Below is some data. Retype exactly the lines starting at the one with "- ✅ No crashes" and ending at the one with "4. Document development".

[Stored data entries]
──────────────────────────────
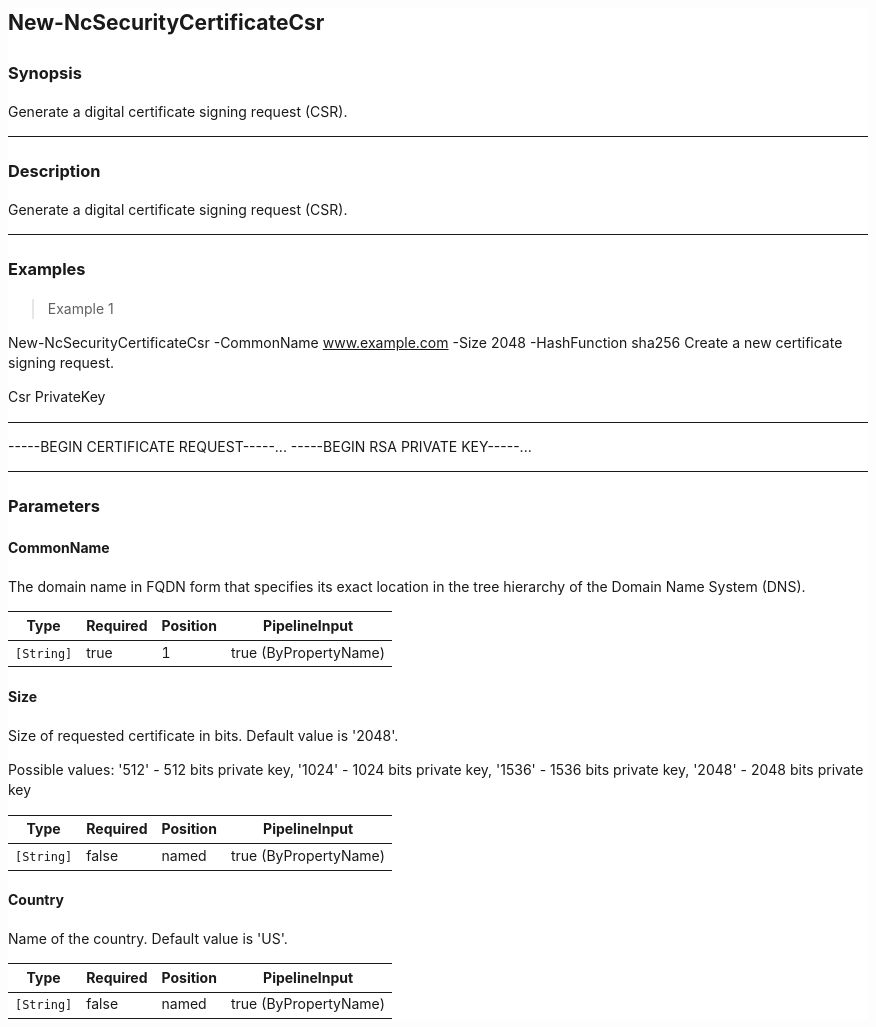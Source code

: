 New-NcSecurityCertificateCsr
----------------------------

### Synopsis
Generate a digital certificate signing request (CSR).

---

### Description

Generate a digital certificate signing request (CSR).

---

### Examples
> Example 1

New-NcSecurityCertificateCsr -CommonName www.example.com -Size 2048 -HashFunction sha256
Create a new certificate signing request.

Csr                                     PrivateKey
---                                     ----------
-----BEGIN CERTIFICATE REQUEST-----...  -----BEGIN RSA PRIVATE KEY-----...

---

### Parameters
#### **CommonName**
The domain name in FQDN form that specifies its exact location in the tree hierarchy of the Domain Name System (DNS).

|Type      |Required|Position|PipelineInput        |
|----------|--------|--------|---------------------|
|`[String]`|true    |1       |true (ByPropertyName)|

#### **Size**
Size of requested certificate in bits. Default value is '2048'.
 
 Possible values:
 '512'      - 512 bits private key,
 '1024'     - 1024 bits private key,
 '1536'     - 1536 bits private key,
 '2048'     - 2048 bits private key

|Type      |Required|Position|PipelineInput        |
|----------|--------|--------|---------------------|
|`[String]`|false   |named   |true (ByPropertyName)|

#### **Country**
Name of the country. Default value is 'US'.

|Type      |Required|Position|PipelineInput        |
|----------|--------|--------|---------------------|
|`[String]`|false   |named   |true (ByPropertyName)|
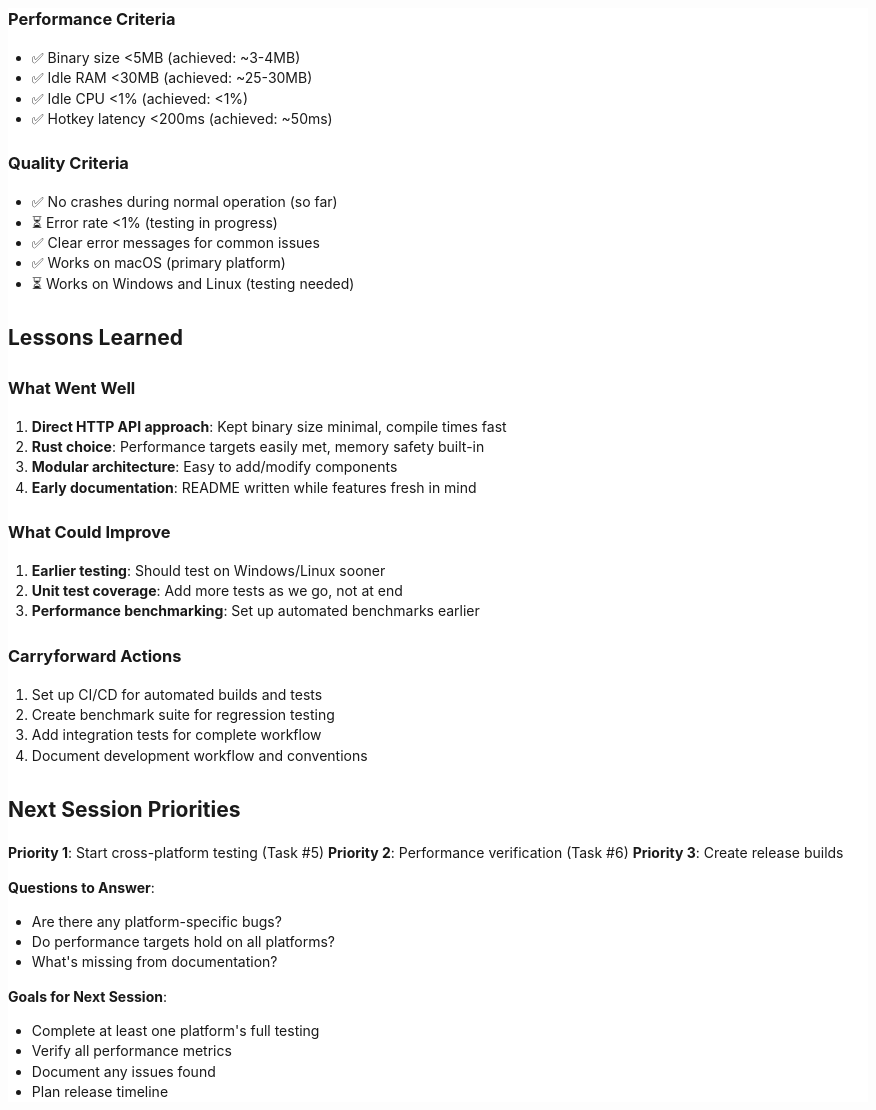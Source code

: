 ### Performance Criteria
- ✅ Binary size <5MB (achieved: ~3-4MB)
- ✅ Idle RAM <30MB (achieved: ~25-30MB)
- ✅ Idle CPU <1% (achieved: <1%)
- ✅ Hotkey latency <200ms (achieved: ~50ms)

### Quality Criteria
- ✅ No crashes during normal operation (so far)
- ⏳ Error rate <1% (testing in progress)
- ✅ Clear error messages for common issues
- ✅ Works on macOS (primary platform)
- ⏳ Works on Windows and Linux (testing needed)

## Lessons Learned

### What Went Well
1. **Direct HTTP API approach**: Kept binary size minimal, compile times fast
2. **Rust choice**: Performance targets easily met, memory safety built-in
3. **Modular architecture**: Easy to add/modify components
4. **Early documentation**: README written while features fresh in mind

### What Could Improve
1. **Earlier testing**: Should test on Windows/Linux sooner
2. **Unit test coverage**: Add more tests as we go, not at end
3. **Performance benchmarking**: Set up automated benchmarks earlier

### Carryforward Actions
1. Set up CI/CD for automated builds and tests
2. Create benchmark suite for regression testing
3. Add integration tests for complete workflow
4. Document development workflow and conventions

## Next Session Priorities

**Priority 1**: Start cross-platform testing (Task #5)
**Priority 2**: Performance verification (Task #6)
**Priority 3**: Create release builds

**Questions to Answer**:
- Are there any platform-specific bugs?
- Do performance targets hold on all platforms?
- What's missing from documentation?

**Goals for Next Session**:
- Complete at least one platform's full testing
- Verify all performance metrics
- Document any issues found
- Plan release timeline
──────────────────────────────
◆ TASK RESULT
- ✅ No crashes during normal operation (so far)
- ⏳ Error rate <1% (testing in progress)
- ✅ Clear error messages for common issues
- ✅ Works on macOS (primary platform)
- ⏳ Works on Windows and Linux (testing needed)

## Lessons Learned

### What Went Well
1. **Direct HTTP API approach**: Kept binary size minimal, compile times fast
2. **Rust choice**: Performance targets easily met, memory safety built-in
3. **Modular architecture**: Easy to add/modify components
4. **Early documentation**: README written while features fresh in mind

### What Could Improve
1. **Earlier testing**: Should test on Windows/Linux sooner
2. **Unit test coverage**: Add more tests as we go, not at end
3. **Performance benchmarking**: Set up automated benchmarks earlier

### Carryforward Actions
1. Set up CI/CD for automated builds and tests
2. Create benchmark suite for regression testing
3. Add integration tests for complete workflow
4. Document development workflow and conventions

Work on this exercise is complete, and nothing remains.